HTML, the HyperText Markup Language

When Tim Berners-Lee first developed the World-Wide Web, he designed a simple language for marking up content that he called HTML, for HyperText Markup Language. Although the Web has grown significantly since its origins as a communications systems for Physicists, HTML remains a core Web technology. The HTML of today still looks much like the HTML that Berners-Lee first designed. And, even though HTML predates XML, HTML is now an XML dialect. You should find the structure familiar: an HTML document contains a variety of content along with tags that describe the structure of the content.

An example

<!DOCTYPE html>
<html lang="en">
<head>
  <title>ThingymabobCoInc</title>
  <meta charset="utf-8"/>
  <link rel='stylesheet' href='thingymabobco.css'/>
</head>
<body>
  <h1>ThingymabobCoInc</h1>

  <p id="introduction">
    <em>Welcome</em> to the Web site of
    <em class="company">ThingymabobCoInc</em>.  We are purveyors of
    not only thingys, but also mabobs.
  </p>

  <p>
    Here at <em class="company">ThingymabobCoInc</em>, we say
    <q id="slogan">If you can't find it here, you probably don't need it.</q>
  </p>

  <p>
    <em class="company">ThingymabobCoInc</em> is a proud sponsor of
    the Digital Humanities program at <a href="https://www.cs.grin.edu">The
    College of Smiles</a>.
  </p>
</body>
</html>

You may have noticed that we’ve used somewhat different tags in this document than we used in our XML documents. HTML uses a p tag for paragraphs and an em tag for emphasized text. The a tag is used for links. (Why is it a and not link? I believe Berners-Lee thought of a link as an “anchor” and wanted a concise notation.) We’ve also used head tags to separate the metadata from the content, which appears within a pair of body tags. In this case, we’ve specified only two pieces of metadata: the character set and the title of the document. As we progress through our study of HTML, you will see a few more.

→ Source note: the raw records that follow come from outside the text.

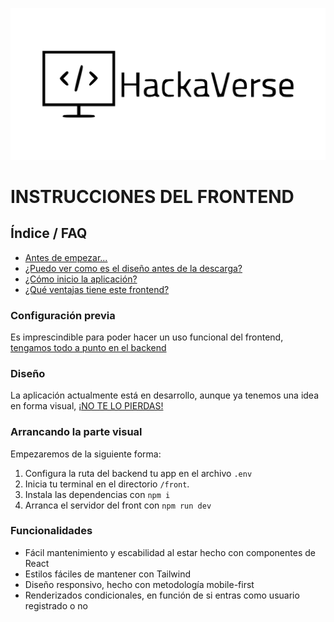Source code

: ![Logo hackathones](./public/logo_hackaverse.svg)

# INSTRUCCIONES DEL FRONTEND

## Índice / FAQ

-   [Antes de empezar...](#configuración-previa)
-   [¿Puedo ver como es el diseño antes de la descarga?](#diseño)
-   [¿Cómo inicio la aplicación?](#arrancando-la-parte-visual)
-   [¿Qué ventajas tiene este frontend?](#funcionalidades)

### Configuración previa

Es imprescindible para poder hacer un uso funcional del frontend, [tengamos todo a punto en el backend](../back/README.md#instrucciones-del-backend)

### Diseño

La aplicación actualmente está en desarrollo, aunque ya tenemos una idea en forma visual, [¡NO TE LO PIERDAS!](../docs/wireframe/)

### Arrancando la parte visual

Empezaremos de la siguiente forma:

1. Configura la ruta del backend tu app en el archivo `.env`
2. Inicia tu terminal en el directorio `/front`.
3. Instala las dependencias con `npm i`
4. Arranca el servidor del front con `npm run dev`

### Funcionalidades

-   Fácil mantenimiento y escabilidad al estar hecho con componentes de React
-   Estilos fáciles de mantener con Tailwind
-   Diseño responsivo, hecho con metodología mobile-first
-   Renderizados condicionales, en función de si entras como usuario registrado o no
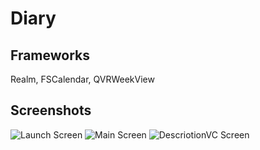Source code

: # Diary

## Frameworks
Realm, FSCalendar, QVRWeekView

## Screenshots

![Launch Screen](https://github.com/Alexander-Sobolev/Diary/blob/main/Diary/Screenshots/Screen1.png)
![Main Screen](https://github.com/Alexander-Sobolev/Diary/blob/main/Diary/Screenshots/Screen2.png)
![DescriotionVC Screen](https://github.com/Alexander-Sobolev/Diary/blob/main/Diary/Screenshots/Screen3.png)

You will also find that HTML tends to make comparatively limited use of attributes. Every tag can have a class attribute, which indicates the role or roles the annotated text serves. Tags can also have a style attribute, which describes appearance. Since there are other ways to describe appearance, many pundits discourage the use of the style attribute. Every tag can also have an id attribute, which lets us refer specifically to that element.

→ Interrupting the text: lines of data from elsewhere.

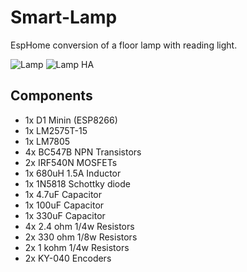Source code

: # Smart-Lamp
EspHome conversion of a floor lamp with reading light.

![Lamp](https://user-images.githubusercontent.com/62815008/127373968-9bd5a7a4-c953-4ebd-9538-cae7b8b8da96.jpg)
![Lamp HA](https://user-images.githubusercontent.com/62815008/127376623-b81c9bf0-b9d5-4578-8111-aeabfd27b475.png)

## Components
- 1x D1 Minin (ESP8266)
- 1x LM2575T-15
- 1x LM7805
- 4x BC547B NPN Transistors
- 2x IRF540N MOSFETs
- 1x 680uH 1.5A Inductor
- 1x 1N5818 Schottky diode
- 1x 4.7uF Capacitor
- 1x 100uF Capacitor
- 1x 330uF Capacitor
- 4x 2.4 ohm 1/4w Resistors
- 2x 330 ohm 1/8w Resistors
- 2x 1 kohm 1/4w Resistors
- 2x KY-040 Encoders
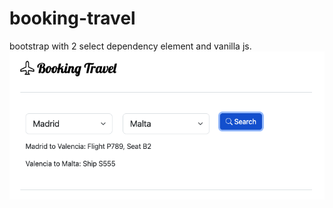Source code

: # booking-travel
 
bootstrap with 2 select dependency element and vanilla js.
![alt text](https://github.com/firedevelop/booking-travel/blob/main/assets/images/1.png?raw=true)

There are also some tag-specific attributes, such as the href attribute of the a tag.

Additional tags

As you might expect, HTML specifies a wide array of tags. You can learn about them by reading the official specification or less formal documentation, by looking at the underlying source of any Web pages, and by asking people. For now, we’ll start with a few simple tags. You’ll discover more in the associated lab.

  • The p tag marks paragraphs.
  • The em tag marks emphasized text, which usually appears in italics.
  • The strong tag marks strongly emphasized text, which usually appears in boldface.
  • The q tag marks a short quotation.
  • The blockquote tag marks a block quotation.
  • The ul tag marks an unnumbered list of things.
  • The ol tag marks a numbered or lettered list of things.
  • The li tag marks an item in a list (either numbered or unnumbered).
  • The span tag marks a short section of text, typically within a paragraph or something similar. We often use span along with a class attribute to indicate a special role for a piece of text.
  • The div tag marks a longer section of text, typically a paragraph or more. We often use div along with a class attribute to indicate a special role for a longer piece of text.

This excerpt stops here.